Friday, 16 May 2014

Trevelyan's Friend and Family

If you didn't read all about Sir Charles Philips Trevelyan the other day - and I'd be dead amazed if you did - you won't have read what his friend, Beatrice, said about him.  But first, a bit about her.

File:Beatrice Webb, c1875.jpg
Beatrice Webb
Photo from Wikipedia

Beatrice Webb (nee Potter) 1858-1943) co-founded the London School of Economics and Political Science, or LSE, which suggests she was more than a pretty face with a well-endowed purse.  Through her interest and work in the area of social work and economic theory, she gave us the term 'collective bargaining'. As well as helping create the LSE, she was also active in the Fabian Society and in the formation of the Cooperative movement. She was altogether an amazing woman.  So now you're all set for the next pub quiz.

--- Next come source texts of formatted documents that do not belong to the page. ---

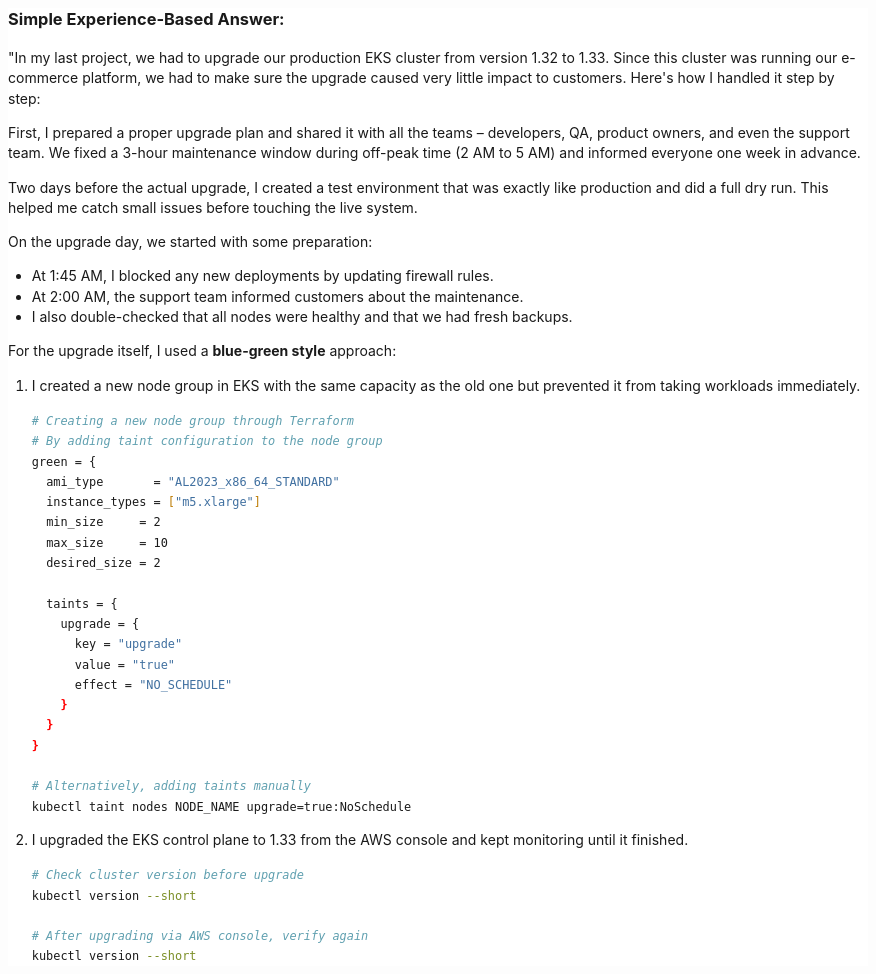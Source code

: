 ### Simple Experience-Based Answer:

"In my last project, we had to upgrade our production EKS cluster from version 1.32 to 1.33. Since this cluster was running our e-commerce platform, we had to make sure the upgrade caused very little impact to customers. Here's how I handled it step by step:

First, I prepared a proper upgrade plan and shared it with all the teams – developers, QA, product owners, and even the support team. We fixed a 3-hour maintenance window during off-peak time (2 AM to 5 AM) and informed everyone one week in advance.

Two days before the actual upgrade, I created a test environment that was exactly like production and did a full dry run. This helped me catch small issues before touching the live system.

On the upgrade day, we started with some preparation:

* At 1:45 AM, I blocked any new deployments by updating firewall rules.
* At 2:00 AM, the support team informed customers about the maintenance.
* I also double-checked that all nodes were healthy and that we had fresh backups.

For the upgrade itself, I used a **blue-green style** approach:

1. I created a new node group in EKS with the same capacity as the old one but prevented it from taking workloads immediately.
   ```bash
   # Creating a new node group through Terraform
   # By adding taint configuration to the node group
   green = {
     ami_type       = "AL2023_x86_64_STANDARD"
     instance_types = ["m5.xlarge"]
     min_size     = 2
     max_size     = 10
     desired_size = 2
     
     taints = {
       upgrade = {
         key = "upgrade"
         value = "true"
         effect = "NO_SCHEDULE"
       }
     }
   }
   
   # Alternatively, adding taints manually
   kubectl taint nodes NODE_NAME upgrade=true:NoSchedule
   ```

2. I upgraded the EKS control plane to 1.33 from the AWS console and kept monitoring until it finished.
   ```bash
   # Check cluster version before upgrade
   kubectl version --short
   
   # After upgrading via AWS console, verify again
   kubectl version --short
   ```
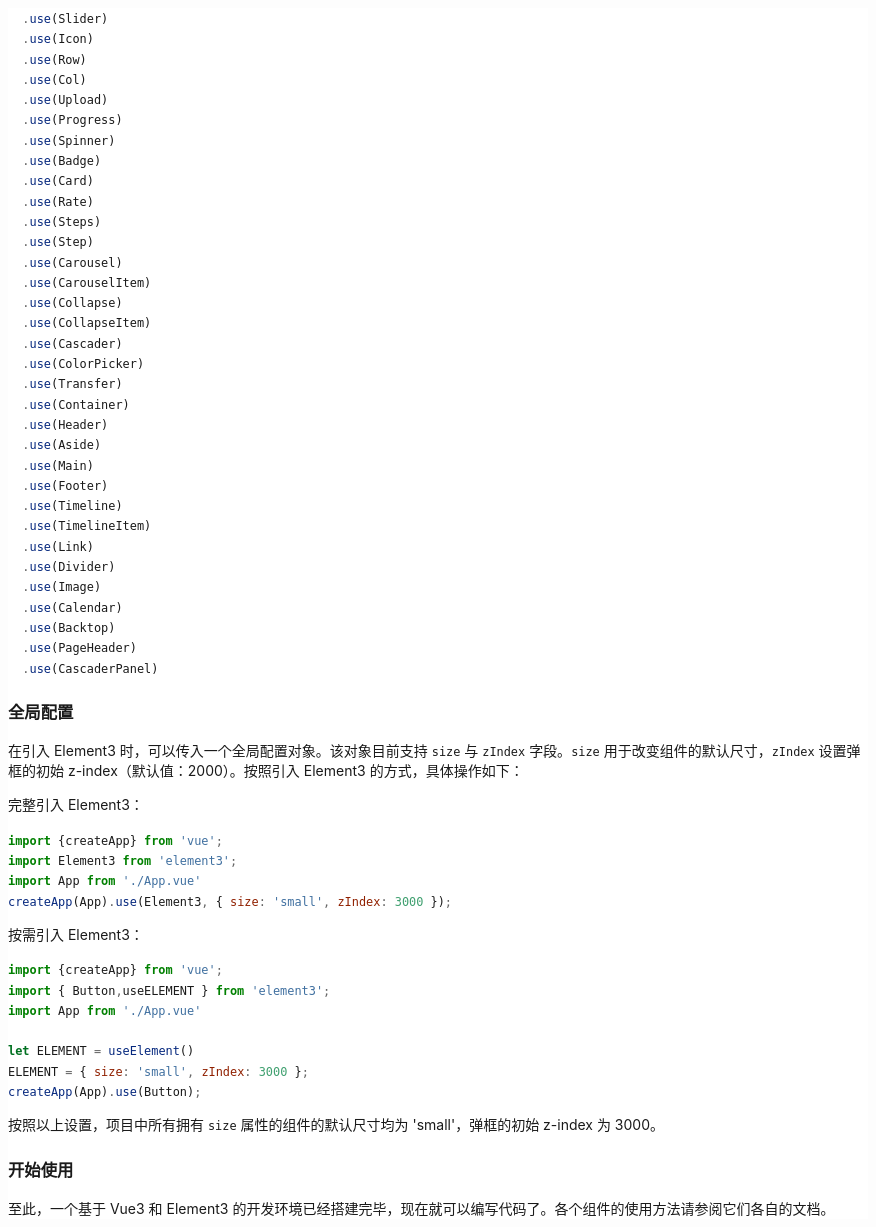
 ```javascript
  .use(Slider)
  .use(Icon)
  .use(Row)
  .use(Col)
  .use(Upload)
  .use(Progress)
  .use(Spinner)
  .use(Badge)
  .use(Card)
  .use(Rate)
  .use(Steps)
  .use(Step)
  .use(Carousel)
  .use(CarouselItem)
  .use(Collapse)
  .use(CollapseItem)
  .use(Cascader)
  .use(ColorPicker)
  .use(Transfer)
  .use(Container)
  .use(Header)
  .use(Aside)
  .use(Main)
  .use(Footer)
  .use(Timeline)
  .use(TimelineItem)
  .use(Link)
  .use(Divider)
  .use(Image)
  .use(Calendar)
  .use(Backtop)
  .use(PageHeader)
  .use(CascaderPanel)
```

### 全局配置

在引入 Element3 时，可以传入一个全局配置对象。该对象目前支持 `size` 与 `zIndex` 字段。`size` 用于改变组件的默认尺寸，`zIndex` 设置弹框的初始 z-index（默认值：2000）。按照引入 Element3 的方式，具体操作如下：

完整引入 Element3：

```js
import {createApp} from 'vue';
import Element3 from 'element3';
import App from './App.vue'
createApp(App).use(Element3, { size: 'small', zIndex: 3000 });
```

按需引入 Element3：

```js
import {createApp} from 'vue';
import { Button,useELEMENT } from 'element3';
import App from './App.vue'

let ELEMENT = useElement()
ELEMENT = { size: 'small', zIndex: 3000 };
createApp(App).use(Button);
```

按照以上设置，项目中所有拥有 `size` 属性的组件的默认尺寸均为 'small'，弹框的初始 z-index 为 3000。

### 开始使用

至此，一个基于 Vue3 和 Element3 的开发环境已经搭建完毕，现在就可以编写代码了。各个组件的使用方法请参阅它们各自的文档。

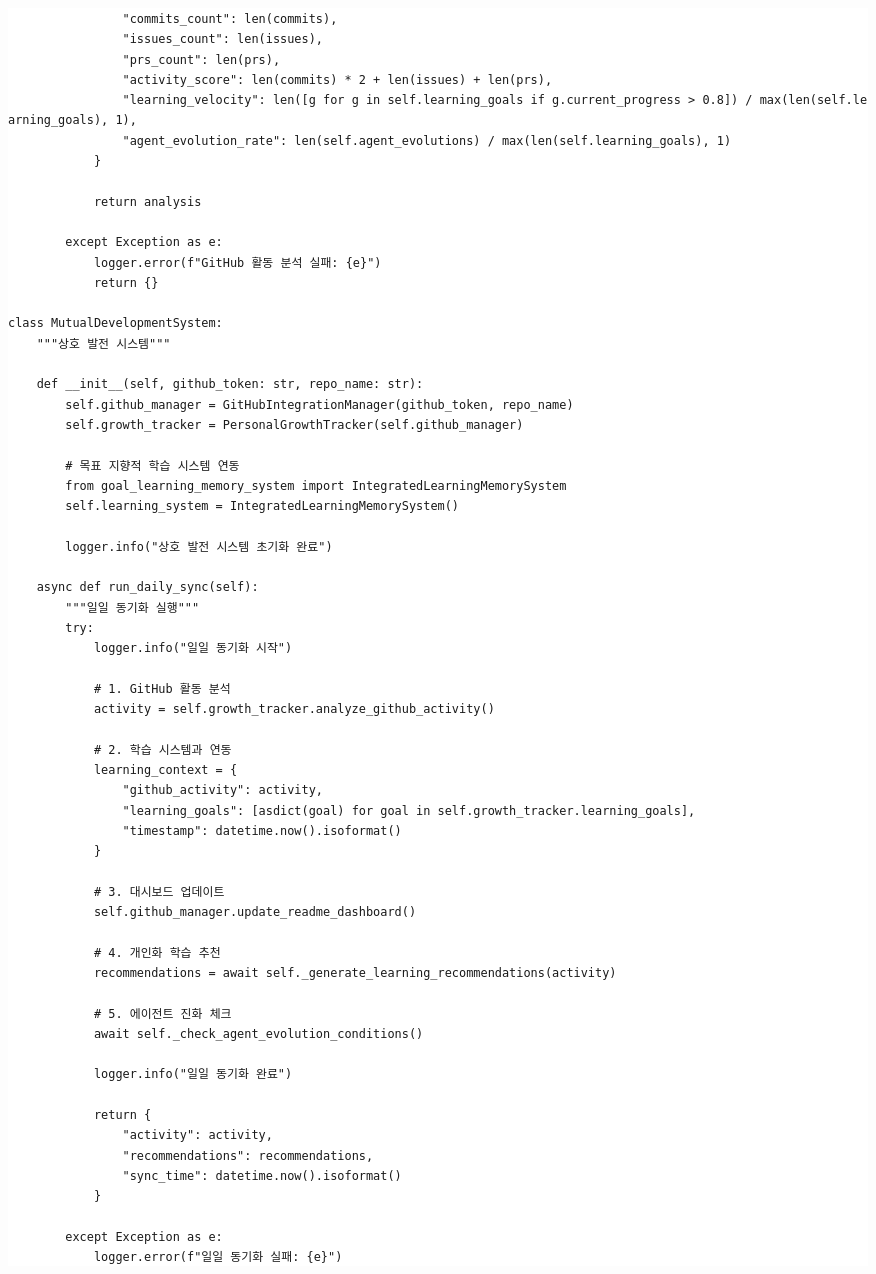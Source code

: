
 ```
                "commits_count": len(commits),
                "issues_count": len(issues),
                "prs_count": len(prs),
                "activity_score": len(commits) * 2 + len(issues) + len(prs),
                "learning_velocity": len([g for g in self.learning_goals if g.current_progress > 0.8]) / max(len(self.learning_goals), 1),
                "agent_evolution_rate": len(self.agent_evolutions) / max(len(self.learning_goals), 1)
            }
            
            return analysis
            
        except Exception as e:
            logger.error(f"GitHub 활동 분석 실패: {e}")
            return {}

class MutualDevelopmentSystem:
    """상호 발전 시스템"""
    
    def __init__(self, github_token: str, repo_name: str):
        self.github_manager = GitHubIntegrationManager(github_token, repo_name)
        self.growth_tracker = PersonalGrowthTracker(self.github_manager)
        
        # 목표 지향적 학습 시스템 연동
        from goal_learning_memory_system import IntegratedLearningMemorySystem
        self.learning_system = IntegratedLearningMemorySystem()
        
        logger.info("상호 발전 시스템 초기화 완료")
    
    async def run_daily_sync(self):
        """일일 동기화 실행"""
        try:
            logger.info("일일 동기화 시작")
            
            # 1. GitHub 활동 분석
            activity = self.growth_tracker.analyze_github_activity()
            
            # 2. 학습 시스템과 연동
            learning_context = {
                "github_activity": activity,
                "learning_goals": [asdict(goal) for goal in self.growth_tracker.learning_goals],
                "timestamp": datetime.now().isoformat()
            }
            
            # 3. 대시보드 업데이트
            self.github_manager.update_readme_dashboard()
            
            # 4. 개인화 학습 추천
            recommendations = await self._generate_learning_recommendations(activity)
            
            # 5. 에이전트 진화 체크
            await self._check_agent_evolution_conditions()
            
            logger.info("일일 동기화 완료")
            
            return {
                "activity": activity,
                "recommendations": recommendations,
                "sync_time": datetime.now().isoformat()
            }
            
        except Exception as e:
            logger.error(f"일일 동기화 실패: {e}")
```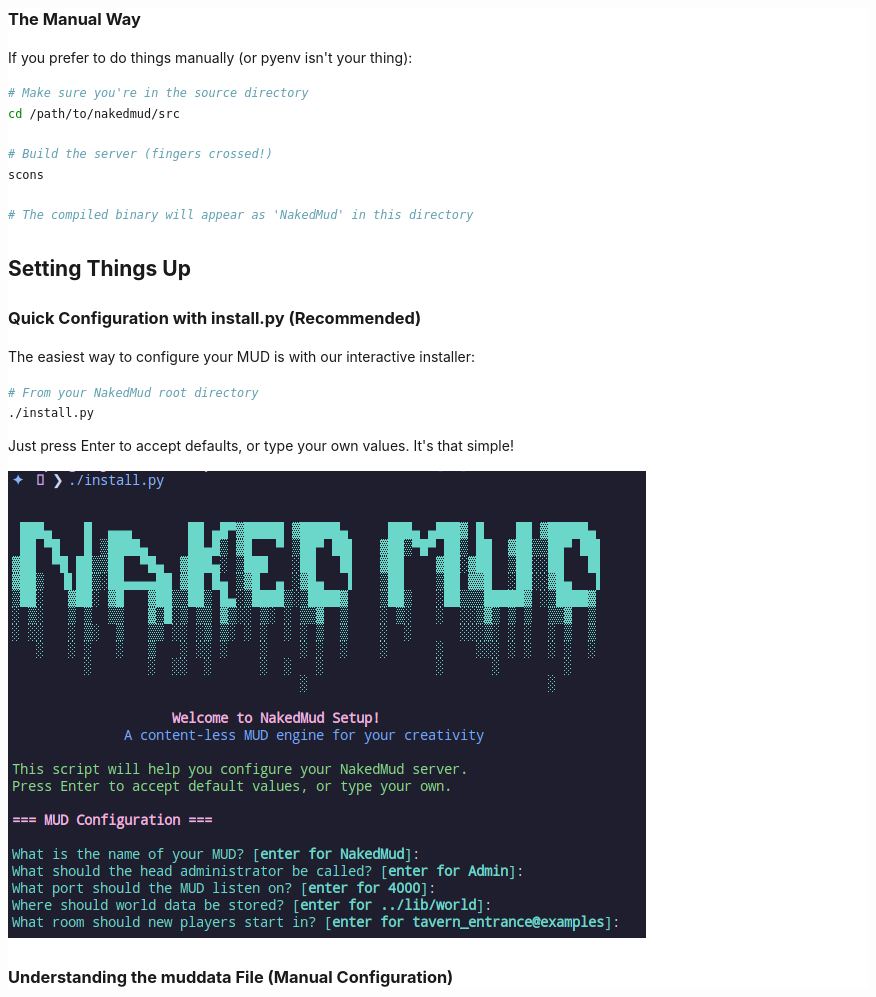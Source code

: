 ### The Manual Way

If you prefer to do things manually (or pyenv isn't your thing):

```bash
# Make sure you're in the source directory
cd /path/to/nakedmud/src

# Build the server (fingers crossed!)
scons

# The compiled binary will appear as 'NakedMud' in this directory
```

## Setting Things Up

### Quick Configuration with install.py (Recommended)

The easiest way to configure your MUD is with our interactive installer:

```bash
# From your NakedMud root directory
./install.py
```

Just press Enter to accept defaults, or type your own values. It's that simple!

![Install Script Image](images/install.png)

### Understanding the muddata File (Manual Configuration)
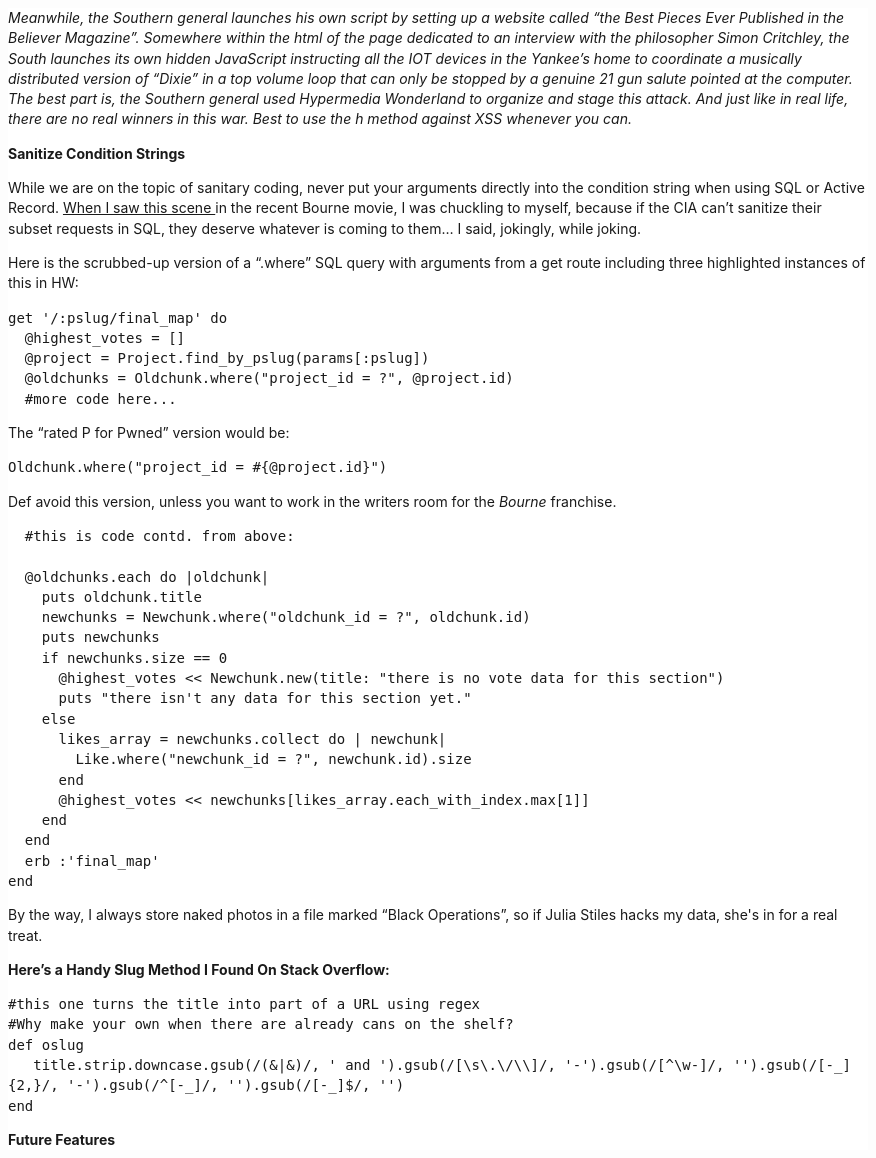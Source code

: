 <em>Meanwhile, the Southern general launches his own script by setting up a website called “the Best Pieces Ever Published in the Believer Magazine”. Somewhere within the html of the page dedicated to an interview with the philosopher Simon Critchley, the South launches its own hidden JavaScript instructing all the IOT devices in the Yankee’s home to coordinate a musically distributed version of “Dixie” in a top volume loop that can only be stopped by a genuine 21 gun salute pointed at the computer. The best part is, the Southern general used Hypermedia Wonderland to organize and stage this attack. And just like in real life, there are no real winners in this war. Best to use the h method against XSS whenever you can.</em>

<strong>Sanitize Condition Strings</strong>

While we are on the topic of sanitary coding, never put your arguments directly into the condition string when using SQL or Active Record. <a href="http://giphy.com/gifs/gp3tuNQzyWr0A/html5" target="_blank">When I saw this scene </a>in the recent Bourne movie, I was chuckling to myself, because if the CIA can’t sanitize their subset requests in SQL, they deserve whatever is coming to them… I said, jokingly, while joking.

Here is the scrubbed-up version of a “.where” SQL query with arguments from a get route including three highlighted instances of this in HW:
<pre>get '/:pslug/final_map' do
  @highest_votes = []
  @project = Project.find_by_pslug(params[:pslug])
  @oldchunks = Oldchunk.where("project_id = ?", @project.id)
  #more code here...
</pre>
The “rated P for Pwned” version would be:
<pre>Oldchunk.where("project_id = #{@project.id}")</pre>
Def avoid this version, unless you want to work in the writers room for the <em>Bourne</em> franchise.
<pre>  #this is code contd. from above:

  @oldchunks.each do |oldchunk|
    puts oldchunk.title
    newchunks = Newchunk.where("oldchunk_id = ?", oldchunk.id)
    puts newchunks
    if newchunks.size == 0
      @highest_votes << Newchunk.new(title: "there is no vote data for this section")
      puts "there isn't any data for this section yet."
    else
      likes_array = newchunks.collect do | newchunk|
        Like.where("newchunk_id = ?", newchunk.id).size
      end
      @highest_votes << newchunks[likes_array.each_with_index.max[1]]
    end
  end
  erb :'final_map'
end</pre>
By the way, I always store naked photos in a file marked “Black Operations”, so if Julia Stiles hacks my data, she's in for a real treat.

<strong>Here’s a Handy Slug Method I Found On Stack Overflow:</strong>
<pre>#this one turns the title into part of a URL using regex
#Why make your own when there are already cans on the shelf?
def oslug
   title.strip.downcase.gsub(/(&|&)/, ' and ').gsub(/[\s\.\/\\]/, '-').gsub(/[^\w-]/, '').gsub(/[-_]{2,}/, '-').gsub(/^[-_]/, '').gsub(/[-_]$/, '')
end</pre>
<strong>Future Features</strong>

My cousin Frank, in Glasgow, once remarked that having seen some of the amazingly grand houses in Britain he was astounded that there hadn't been a revolution here like there was in much of Europe in the late 1800s, early 1900s.  I think it might well be in part because of the work of the aristocrats with socialist leanings. 

Anyhow, what Beatrice Webb said about Sir Charles is 

[He is] a man who has every endowment - social position, wealth, intelligence, an independent outlook, good looks, good manners.

File:Charles Trevelyan 1899.jpg
Sir Charles Philips Trevelyan (1870-1958)
(photos from Wikipedia)

Sounds like a good catch, eh? His wife, Mary Katherine Bell apparently did nothing more exciting than bear the next baronet, who was effectively disinherited when Sir Charles donated Wallington Hall to the National Trust.  However her half-sister's name rang a...never mind.  I once did my best to read a biography of Gertude Bell, but didn't manage. Perhaps I'll try a different one some time. Surely the life of the first woman to cross the Sahara Desert is worth reading about.